> _Exercise requirements_
Each line of the entries below that includes "system" belongs in your answer.

START Exercise data

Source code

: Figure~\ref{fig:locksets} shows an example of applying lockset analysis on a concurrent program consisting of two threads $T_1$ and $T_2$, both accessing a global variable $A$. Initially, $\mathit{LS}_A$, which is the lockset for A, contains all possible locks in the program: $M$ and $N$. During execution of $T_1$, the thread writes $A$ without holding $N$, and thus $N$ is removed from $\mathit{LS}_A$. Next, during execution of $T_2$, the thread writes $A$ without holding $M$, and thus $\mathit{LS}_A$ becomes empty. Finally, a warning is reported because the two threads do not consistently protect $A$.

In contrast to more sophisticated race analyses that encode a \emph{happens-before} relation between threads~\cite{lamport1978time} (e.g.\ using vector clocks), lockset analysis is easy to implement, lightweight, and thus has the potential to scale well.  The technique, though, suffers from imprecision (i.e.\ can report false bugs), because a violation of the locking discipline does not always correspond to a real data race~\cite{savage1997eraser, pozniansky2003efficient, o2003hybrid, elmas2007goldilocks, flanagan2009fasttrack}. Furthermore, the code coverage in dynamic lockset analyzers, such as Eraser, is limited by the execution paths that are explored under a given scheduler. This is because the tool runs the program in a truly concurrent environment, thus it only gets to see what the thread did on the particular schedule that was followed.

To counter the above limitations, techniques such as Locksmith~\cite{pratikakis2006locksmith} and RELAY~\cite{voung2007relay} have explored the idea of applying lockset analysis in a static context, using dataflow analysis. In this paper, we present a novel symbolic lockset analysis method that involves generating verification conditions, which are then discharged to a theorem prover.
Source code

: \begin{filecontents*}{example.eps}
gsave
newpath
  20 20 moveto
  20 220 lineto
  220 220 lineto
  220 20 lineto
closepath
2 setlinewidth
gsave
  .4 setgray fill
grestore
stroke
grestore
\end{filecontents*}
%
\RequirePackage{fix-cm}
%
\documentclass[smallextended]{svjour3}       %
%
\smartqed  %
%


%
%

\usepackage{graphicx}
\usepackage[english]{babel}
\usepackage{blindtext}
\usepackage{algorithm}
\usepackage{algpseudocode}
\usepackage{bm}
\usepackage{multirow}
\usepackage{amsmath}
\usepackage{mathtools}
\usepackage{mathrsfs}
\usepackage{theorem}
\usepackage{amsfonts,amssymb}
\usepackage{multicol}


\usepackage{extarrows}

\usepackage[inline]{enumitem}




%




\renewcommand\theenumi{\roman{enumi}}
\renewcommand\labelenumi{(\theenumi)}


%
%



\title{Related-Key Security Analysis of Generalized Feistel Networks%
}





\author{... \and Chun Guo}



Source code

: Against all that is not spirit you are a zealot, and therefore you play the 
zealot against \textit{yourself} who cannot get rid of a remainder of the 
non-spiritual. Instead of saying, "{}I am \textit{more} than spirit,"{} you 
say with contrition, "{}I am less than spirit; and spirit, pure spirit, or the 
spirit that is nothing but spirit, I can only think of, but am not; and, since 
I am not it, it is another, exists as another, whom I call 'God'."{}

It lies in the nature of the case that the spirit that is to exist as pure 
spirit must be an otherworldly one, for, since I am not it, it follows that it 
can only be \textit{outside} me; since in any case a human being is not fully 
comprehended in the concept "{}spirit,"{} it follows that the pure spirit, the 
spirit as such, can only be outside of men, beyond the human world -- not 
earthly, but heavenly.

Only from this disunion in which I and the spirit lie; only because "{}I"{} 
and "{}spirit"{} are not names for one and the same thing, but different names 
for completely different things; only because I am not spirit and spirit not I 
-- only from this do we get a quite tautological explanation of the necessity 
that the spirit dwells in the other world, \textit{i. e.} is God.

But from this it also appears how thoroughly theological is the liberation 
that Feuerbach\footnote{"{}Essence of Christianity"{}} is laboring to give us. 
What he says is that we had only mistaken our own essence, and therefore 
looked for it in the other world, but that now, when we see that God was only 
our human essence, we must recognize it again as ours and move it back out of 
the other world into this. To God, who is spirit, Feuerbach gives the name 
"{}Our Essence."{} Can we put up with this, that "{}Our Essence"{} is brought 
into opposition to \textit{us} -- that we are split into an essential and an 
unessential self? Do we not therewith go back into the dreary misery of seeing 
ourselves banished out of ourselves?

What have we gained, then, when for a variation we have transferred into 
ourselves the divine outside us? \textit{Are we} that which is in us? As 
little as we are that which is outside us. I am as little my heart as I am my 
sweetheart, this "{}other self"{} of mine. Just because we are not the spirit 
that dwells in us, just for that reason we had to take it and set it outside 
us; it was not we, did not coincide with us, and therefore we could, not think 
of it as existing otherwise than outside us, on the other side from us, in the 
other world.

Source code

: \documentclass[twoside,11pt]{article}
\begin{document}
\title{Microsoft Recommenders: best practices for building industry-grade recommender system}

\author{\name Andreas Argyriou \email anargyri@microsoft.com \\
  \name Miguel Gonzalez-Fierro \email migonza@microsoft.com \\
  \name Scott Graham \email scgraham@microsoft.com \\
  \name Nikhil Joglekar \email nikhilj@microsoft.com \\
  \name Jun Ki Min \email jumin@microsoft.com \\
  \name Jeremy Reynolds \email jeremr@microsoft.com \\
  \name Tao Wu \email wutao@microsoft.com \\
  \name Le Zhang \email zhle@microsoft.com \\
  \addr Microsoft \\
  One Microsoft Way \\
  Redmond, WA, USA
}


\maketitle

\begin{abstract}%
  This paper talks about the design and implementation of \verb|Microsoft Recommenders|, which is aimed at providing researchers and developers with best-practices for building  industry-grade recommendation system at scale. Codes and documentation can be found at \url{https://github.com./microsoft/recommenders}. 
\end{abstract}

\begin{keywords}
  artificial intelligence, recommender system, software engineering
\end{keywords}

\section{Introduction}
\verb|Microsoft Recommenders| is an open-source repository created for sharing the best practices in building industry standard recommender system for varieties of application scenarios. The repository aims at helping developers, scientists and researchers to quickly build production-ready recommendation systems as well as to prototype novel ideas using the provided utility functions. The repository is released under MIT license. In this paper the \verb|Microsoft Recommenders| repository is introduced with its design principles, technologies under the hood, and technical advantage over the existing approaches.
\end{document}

END Exercise data

> _Task answer_
\title{Microsoft Recommenders: best practices for building industry-grade recommender system}
  This paper talks about the design and implementation of \verb|Microsoft Recommenders|, which is aimed at providing researchers and developers with best-practices for building  industry-grade recommendation system at scale. Codes and documentation can be found at \url{https://github.com./microsoft/recommenders}. 
  artificial intelligence, recommender system, software engineering
\verb|Microsoft Recommenders| is an open-source repository created for sharing the best practices in building industry standard recommender system for varieties of application scenarios. The repository aims at helping developers, scientists and researchers to quickly build production-ready recommendation systems as well as to prototype novel ideas using the provided utility functions. The repository is released under MIT license. In this paper the \verb|Microsoft Recommenders| repository is introduced with its design principles, technologies under the hood, and technical advantage over the existing approaches.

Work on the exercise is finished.